And that is it, what I thought it was all along. You’re a fucking glory hound, and you act like you’re doing it for the people, for the fans. You’re a lie, Blaine Harrison. You claim that you’re after the good time and you’re satisfied with what you have, but deep down you’re just like me. You want to be the best. You want to go for the top prize in this sport, and you are willing to claw tooth and nail and kick down whoever is in your way in order to obtain your goal. That is admirable, but do you know why I hold you in such low regard?
You’re a lie.
You act like you’re a fun-loving good guy the people can get behind; you act like you’re someone who is just out there to give the fans everything… but you’re not. You’re not really like the make-believe superhero that came before us in this sport. You’re not really out there to please the crowd; what you’re out there for is yourself and your position on the mountain of success. You’re trying to climb that mountain like everyone else Blaine Harrison, but you’re doing it the wrong way. You’re doing it the dishonorable way.
You’re probably gonna try to make me a villain when all I’m speaking is the truth. You’re gonna try to make me look out to be a bad guy when all I’m doing is seeing through your deceit and lies. You’re gonna try to act like you’re the righteous ass-kicker coming to slay the beast… when you don’t even realize who the real monster here is. It’s not me, Blaine Harrison. I know what I am. I know what I can become, and I know most of all that I was raised to be honest… no matter how hurtful the truth may be.
You?
You’re just another punk trying to suck up to the fans. You’re another ass stain who’s trying like hell to gain the fan approval so that they can petition for title shots or salary raises. You’re trying to get one over on them by giving them this sob story about always being the smaller, weaker competitor and disliking dirty tactics because of your love for the ‘business’. You’re a fake, and a liar Blaine Harrison. You’re trying to get sympathy because you’re a pro-wrestler, and that sickens me. You’re trying to get sympathy because of your physical conditions, and when have I ever done this?

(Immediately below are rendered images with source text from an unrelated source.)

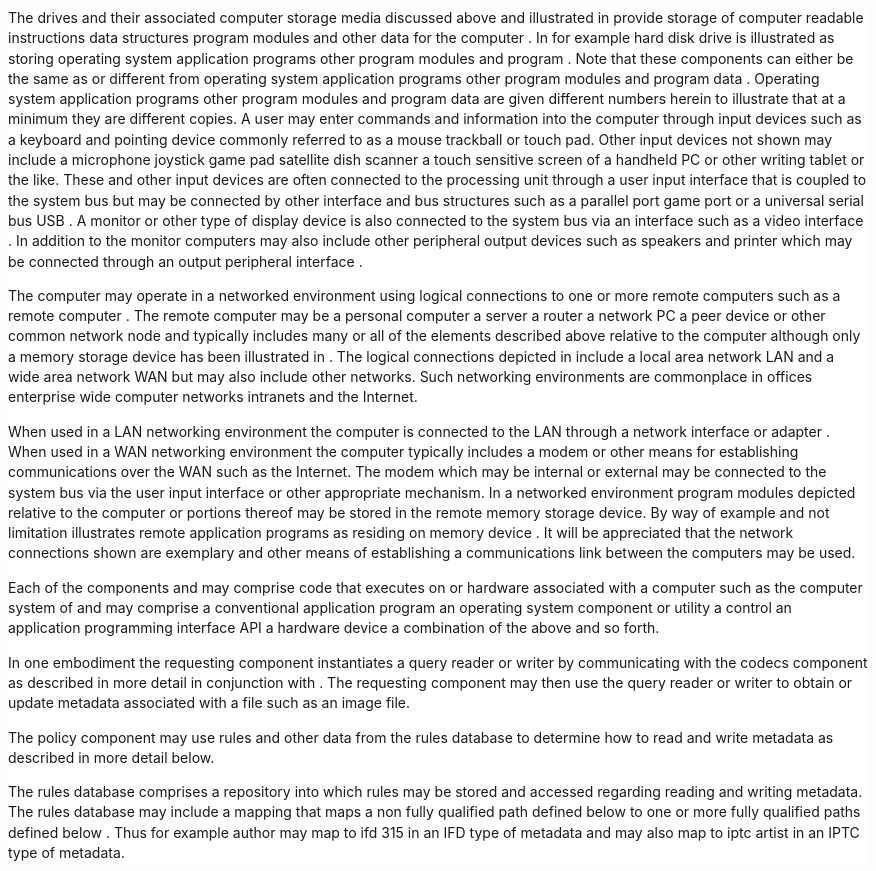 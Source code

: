 The drives and their associated computer storage media discussed above and illustrated in provide storage of computer readable instructions data structures program modules and other data for the computer . In for example hard disk drive is illustrated as storing operating system application programs other program modules and program . Note that these components can either be the same as or different from operating system application programs other program modules and program data . Operating system application programs other program modules and program data are given different numbers herein to illustrate that at a minimum they are different copies. A user may enter commands and information into the computer through input devices such as a keyboard and pointing device commonly referred to as a mouse trackball or touch pad. Other input devices not shown may include a microphone joystick game pad satellite dish scanner a touch sensitive screen of a handheld PC or other writing tablet or the like. These and other input devices are often connected to the processing unit through a user input interface that is coupled to the system bus but may be connected by other interface and bus structures such as a parallel port game port or a universal serial bus USB . A monitor or other type of display device is also connected to the system bus via an interface such as a video interface . In addition to the monitor computers may also include other peripheral output devices such as speakers and printer which may be connected through an output peripheral interface .

The computer may operate in a networked environment using logical connections to one or more remote computers such as a remote computer . The remote computer may be a personal computer a server a router a network PC a peer device or other common network node and typically includes many or all of the elements described above relative to the computer although only a memory storage device has been illustrated in . The logical connections depicted in include a local area network LAN and a wide area network WAN but may also include other networks. Such networking environments are commonplace in offices enterprise wide computer networks intranets and the Internet.

When used in a LAN networking environment the computer is connected to the LAN through a network interface or adapter . When used in a WAN networking environment the computer typically includes a modem or other means for establishing communications over the WAN such as the Internet. The modem which may be internal or external may be connected to the system bus via the user input interface or other appropriate mechanism. In a networked environment program modules depicted relative to the computer or portions thereof may be stored in the remote memory storage device. By way of example and not limitation illustrates remote application programs as residing on memory device . It will be appreciated that the network connections shown are exemplary and other means of establishing a communications link between the computers may be used.

Each of the components and may comprise code that executes on or hardware associated with a computer such as the computer system of and may comprise a conventional application program an operating system component or utility a control an application programming interface API a hardware device a combination of the above and so forth.

In one embodiment the requesting component instantiates a query reader or writer by communicating with the codecs component as described in more detail in conjunction with . The requesting component may then use the query reader or writer to obtain or update metadata associated with a file such as an image file.

The policy component may use rules and other data from the rules database to determine how to read and write metadata as described in more detail below.

The rules database comprises a repository into which rules may be stored and accessed regarding reading and writing metadata. The rules database may include a mapping that maps a non fully qualified path defined below to one or more fully qualified paths defined below . Thus for example author may map to ifd 315 in an IFD type of metadata and may also map to iptc artist in an IPTC type of metadata.
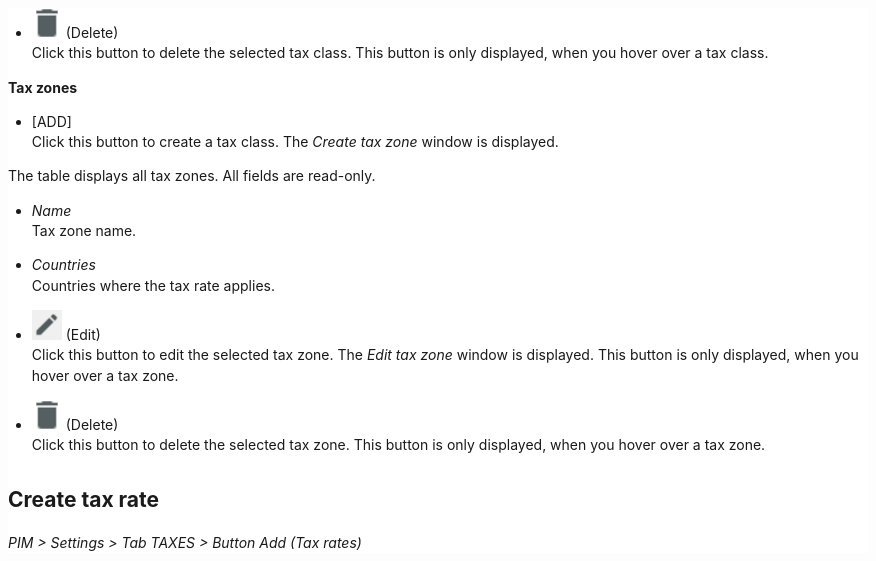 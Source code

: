 - ![Delete](/Assets/Icons/Trash01.png "[Delete]") (Delete)   
  Click this button to delete the selected tax class. This button is only displayed, when you hover over a tax class.


**Tax zones**

- [ADD]   
  Click this button to create a tax class. The *Create tax zone* window is displayed.

The table displays all tax zones. All fields are read-only.

- *Name*   
  Tax zone name.

- *Countries*   
  Countries where the tax rate applies.

- ![Edit](/Assets/Icons/Edit02.png "[Edit]") (Edit)   
  Click this button to edit the selected tax zone. The *Edit tax zone* window is displayed. This button is only displayed, when you hover over a tax zone.

- ![Delete](/Assets/Icons/Trash01.png "[Delete]") (Delete)   
  Click this button to delete the selected tax zone. This button is only displayed, when you hover over a tax zone.



## Create tax rate
*PIM > Settings > Tab TAXES > Button Add (Tax rates)*


  [comment]: <> (not working to save a change of tax zone)
  [comment]: <> (not working to save a change of tax class) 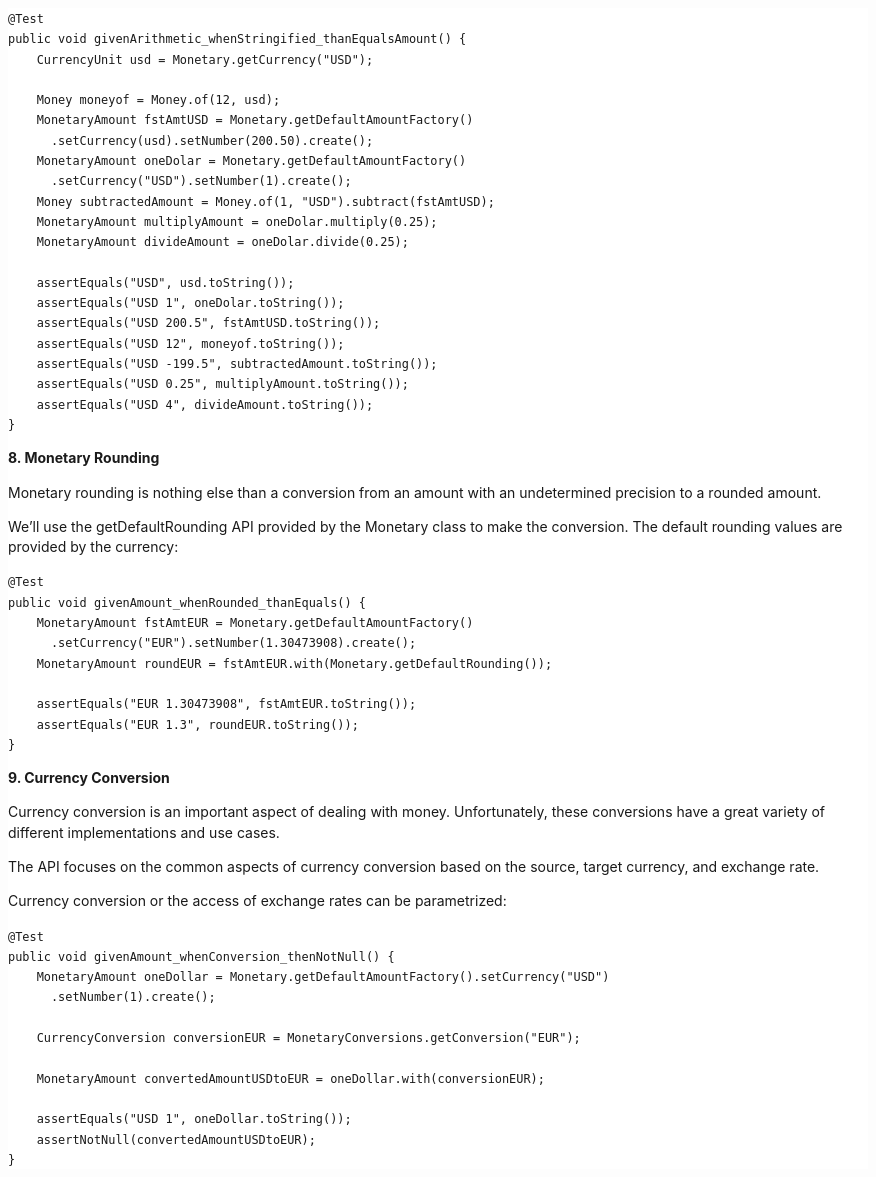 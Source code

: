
 ```
@Test
public void givenArithmetic_whenStringified_thanEqualsAmount() {
    CurrencyUnit usd = Monetary.getCurrency("USD");
 
    Money moneyof = Money.of(12, usd);
    MonetaryAmount fstAmtUSD = Monetary.getDefaultAmountFactory()
      .setCurrency(usd).setNumber(200.50).create();
    MonetaryAmount oneDolar = Monetary.getDefaultAmountFactory()
      .setCurrency("USD").setNumber(1).create();
    Money subtractedAmount = Money.of(1, "USD").subtract(fstAmtUSD);
    MonetaryAmount multiplyAmount = oneDolar.multiply(0.25);
    MonetaryAmount divideAmount = oneDolar.divide(0.25);
 
    assertEquals("USD", usd.toString());
    assertEquals("USD 1", oneDolar.toString());
    assertEquals("USD 200.5", fstAmtUSD.toString());
    assertEquals("USD 12", moneyof.toString());
    assertEquals("USD -199.5", subtractedAmount.toString());
    assertEquals("USD 0.25", multiplyAmount.toString());
    assertEquals("USD 4", divideAmount.toString());
}
```

**8. Monetary Rounding**

Monetary rounding is nothing else than a conversion from an amount with an undetermined precision to a rounded amount.

We’ll use the getDefaultRounding API provided by the Monetary class to make the conversion. The default rounding values are provided by the currency:

```
@Test
public void givenAmount_whenRounded_thanEquals() {
    MonetaryAmount fstAmtEUR = Monetary.getDefaultAmountFactory()
      .setCurrency("EUR").setNumber(1.30473908).create();
    MonetaryAmount roundEUR = fstAmtEUR.with(Monetary.getDefaultRounding());
     
    assertEquals("EUR 1.30473908", fstAmtEUR.toString());
    assertEquals("EUR 1.3", roundEUR.toString());
}
```

**9. Currency Conversion**

Currency conversion is an important aspect of dealing with money. Unfortunately, these conversions have a great variety of different implementations and use cases.

The API focuses on the common aspects of currency conversion based on the source, target currency, and exchange rate.

Currency conversion or the access of exchange rates can be parametrized:

```
@Test
public void givenAmount_whenConversion_thenNotNull() {
    MonetaryAmount oneDollar = Monetary.getDefaultAmountFactory().setCurrency("USD")
      .setNumber(1).create();
 
    CurrencyConversion conversionEUR = MonetaryConversions.getConversion("EUR");
 
    MonetaryAmount convertedAmountUSDtoEUR = oneDollar.with(conversionEUR);
 
    assertEquals("USD 1", oneDollar.toString());
    assertNotNull(convertedAmountUSDtoEUR);
}
```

When has Scott Reave ever said that things needed to be handed to him, that he should have a salary raise because he is a fan-favourite and he always overcomes the odds? When has Scott Reave ever invited the people or anyone else into his personal life to see what kind of place it really is? I don’t want sympathy, I don’t want empathy, all I want is what’s mine. And the only way you get what’s yours is when you go right out there and TAKE it.
That’s what I’ve been doing Blaine Harrison. I haven’t been whining in promos about someone who pointed out the truth. I didn’t lash out at my opponent because he said something that hurt me; that was truthful about me. I didn’t try to act like I was some small man with a formerly obese bitch who wants nothing but a good time, when in reality all I’d want is to climb the ladder, to make more money, and to gain more recognition.

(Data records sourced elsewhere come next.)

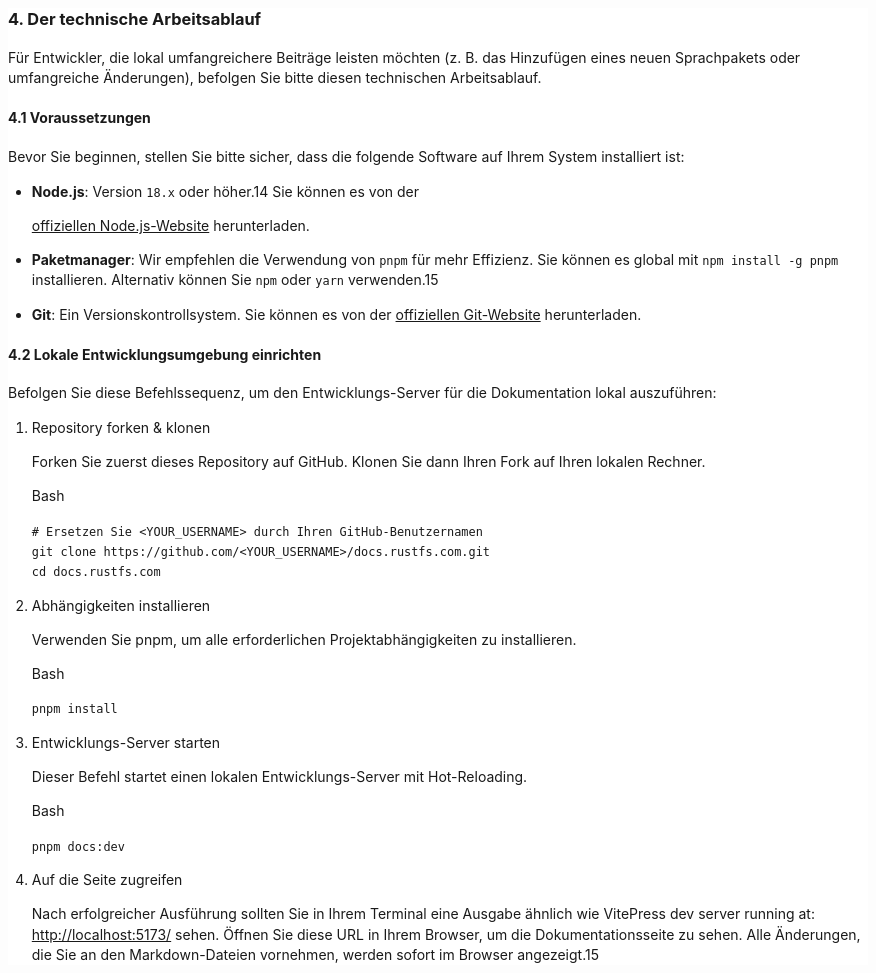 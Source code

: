 ### 4. Der technische Arbeitsablauf

Für Entwickler, die lokal umfangreichere Beiträge leisten möchten (z. B. das Hinzufügen eines neuen Sprachpakets oder umfangreiche Änderungen), befolgen Sie bitte diesen technischen Arbeitsablauf.

#### 4.1 Voraussetzungen

Bevor Sie beginnen, stellen Sie bitte sicher, dass die folgende Software auf Ihrem System installiert ist:

- **Node.js**: Version `18.x` oder höher.14 Sie können es von der

  [offiziellen Node.js-Website](https://nodejs.org/) herunterladen.

- **Paketmanager**: Wir empfehlen die Verwendung von `pnpm` für mehr Effizienz. Sie können es global mit `npm install -g pnpm` installieren. Alternativ können Sie `npm` oder `yarn` verwenden.15

- **Git**: Ein Versionskontrollsystem. Sie können es von der [offiziellen Git-Website](https://git-scm.com/) herunterladen.

#### 4.2 Lokale Entwicklungsumgebung einrichten

Befolgen Sie diese Befehlssequenz, um den Entwicklungs-Server für die Dokumentation lokal auszuführen:

1. Repository forken & klonen

   Forken Sie zuerst dieses Repository auf GitHub. Klonen Sie dann Ihren Fork auf Ihren lokalen Rechner.

   Bash

   ```
   # Ersetzen Sie <YOUR_USERNAME> durch Ihren GitHub-Benutzernamen
   git clone https://github.com/<YOUR_USERNAME>/docs.rustfs.com.git
   cd docs.rustfs.com
   ```

2. Abhängigkeiten installieren

   Verwenden Sie pnpm, um alle erforderlichen Projektabhängigkeiten zu installieren.

   Bash

   ```
   pnpm install
   ```

3. Entwicklungs-Server starten

   Dieser Befehl startet einen lokalen Entwicklungs-Server mit Hot-Reloading.

   Bash

   ```
   pnpm docs:dev
   ```

4. Auf die Seite zugreifen

   Nach erfolgreicher Ausführung sollten Sie in Ihrem Terminal eine Ausgabe ähnlich wie VitePress dev server running at: <http://localhost:5173/> sehen. Öffnen Sie diese URL in Ihrem Browser, um die Dokumentationsseite zu sehen. Alle Änderungen, die Sie an den Markdown-Dateien vornehmen, werden sofort im Browser angezeigt.15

I’ve been honest since the beginning. Anyone who wants to ask me what I do this sport for, and I’ll tell them that it’s for the money, for the power, and for the respect. I won’t give them fairytales about how it’s been a long, hard road to climb to the top. I won’t give them bullshit excuses as to why I never made it sooner. I won’t say to the people who pay their money to see me kick your ass that I’m doing it for them. No Blaine Harrison, I do it for me. I’ve always done it for me… and you’re the exact same way. The only difference between us is that you lie about your intentions. You lie about your goals, and you lie to the ‘fans’ in order to save your own ass from looking like a conceited prick.

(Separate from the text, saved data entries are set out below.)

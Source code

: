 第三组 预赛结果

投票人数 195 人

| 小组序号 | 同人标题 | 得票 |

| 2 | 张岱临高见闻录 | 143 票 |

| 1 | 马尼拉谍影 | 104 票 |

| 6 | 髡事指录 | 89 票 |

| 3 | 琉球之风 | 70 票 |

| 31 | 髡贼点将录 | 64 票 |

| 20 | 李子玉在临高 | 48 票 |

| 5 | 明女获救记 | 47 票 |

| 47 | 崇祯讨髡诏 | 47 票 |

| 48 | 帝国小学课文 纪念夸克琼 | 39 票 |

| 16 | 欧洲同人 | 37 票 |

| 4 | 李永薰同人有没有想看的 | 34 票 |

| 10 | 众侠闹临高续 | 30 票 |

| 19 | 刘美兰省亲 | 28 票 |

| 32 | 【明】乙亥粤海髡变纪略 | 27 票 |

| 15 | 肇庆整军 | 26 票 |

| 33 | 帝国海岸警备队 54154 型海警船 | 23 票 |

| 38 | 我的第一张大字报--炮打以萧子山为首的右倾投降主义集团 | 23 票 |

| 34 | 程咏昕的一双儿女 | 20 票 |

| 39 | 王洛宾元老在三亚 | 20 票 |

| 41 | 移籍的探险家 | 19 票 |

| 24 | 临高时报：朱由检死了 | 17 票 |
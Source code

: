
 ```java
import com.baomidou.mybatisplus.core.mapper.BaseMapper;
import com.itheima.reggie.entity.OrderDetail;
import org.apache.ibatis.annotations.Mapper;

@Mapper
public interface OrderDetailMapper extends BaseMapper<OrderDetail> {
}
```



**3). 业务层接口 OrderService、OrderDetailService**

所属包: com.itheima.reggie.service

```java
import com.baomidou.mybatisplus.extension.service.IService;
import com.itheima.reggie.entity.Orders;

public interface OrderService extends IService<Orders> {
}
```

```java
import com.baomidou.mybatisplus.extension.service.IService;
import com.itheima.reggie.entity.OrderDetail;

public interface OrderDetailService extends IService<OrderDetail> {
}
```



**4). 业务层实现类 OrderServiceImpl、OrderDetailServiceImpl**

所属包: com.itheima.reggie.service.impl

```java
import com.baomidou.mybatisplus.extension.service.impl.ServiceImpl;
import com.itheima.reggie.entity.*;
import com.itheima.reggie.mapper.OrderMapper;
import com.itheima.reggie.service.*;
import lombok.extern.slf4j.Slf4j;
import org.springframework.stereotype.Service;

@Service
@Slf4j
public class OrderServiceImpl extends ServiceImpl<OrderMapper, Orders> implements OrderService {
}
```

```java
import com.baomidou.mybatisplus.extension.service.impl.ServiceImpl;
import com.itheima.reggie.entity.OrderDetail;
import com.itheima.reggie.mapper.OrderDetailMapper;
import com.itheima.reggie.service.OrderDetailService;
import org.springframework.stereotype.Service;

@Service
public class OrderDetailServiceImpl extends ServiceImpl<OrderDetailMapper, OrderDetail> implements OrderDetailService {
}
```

Why do you hate people like me? Is it because I take what I want?
Do you hate me because in the two weeks I’ve been here, I haven’t tried to kiss anyone’s ass and have decided to play the game in my own way?
You’re just starting out, Blaine Harrison. A clean slate and nothing you ever did before the moment we step between the ropes and square off for the first time means a Goddamn thing. Nothing you ever did, the sacrifices you made, all the ham sandwiches you ate and all the times you shacked up and spooned with a friend from the road won’t mean a damn thing when you’re staring from across the ring from me. All of that is out the window, and it means nothing.
I’m simply a better wrestler than you, Blaine Harrison. I’m smarter, I’m faster, I’m stronger, and I’m more agile than you. I can think on my feet while you’re trying to plan your next super suplex varying finisher. All of these reasons and more is why I’ve been rising up on the backs of the defeated. You see Blaine Harrison, a very long time ago a wise man once told me that strength goes to the man who reaches up and TAKES it. And believe you me, on Wednesday Weekly Combat, I will be the man who rises up on the backs of the defeated, and I will TAKE that strength. I will TAKE that power. And most importantly, you, Blaine Harrison will be stamped out like a weakening candle flame.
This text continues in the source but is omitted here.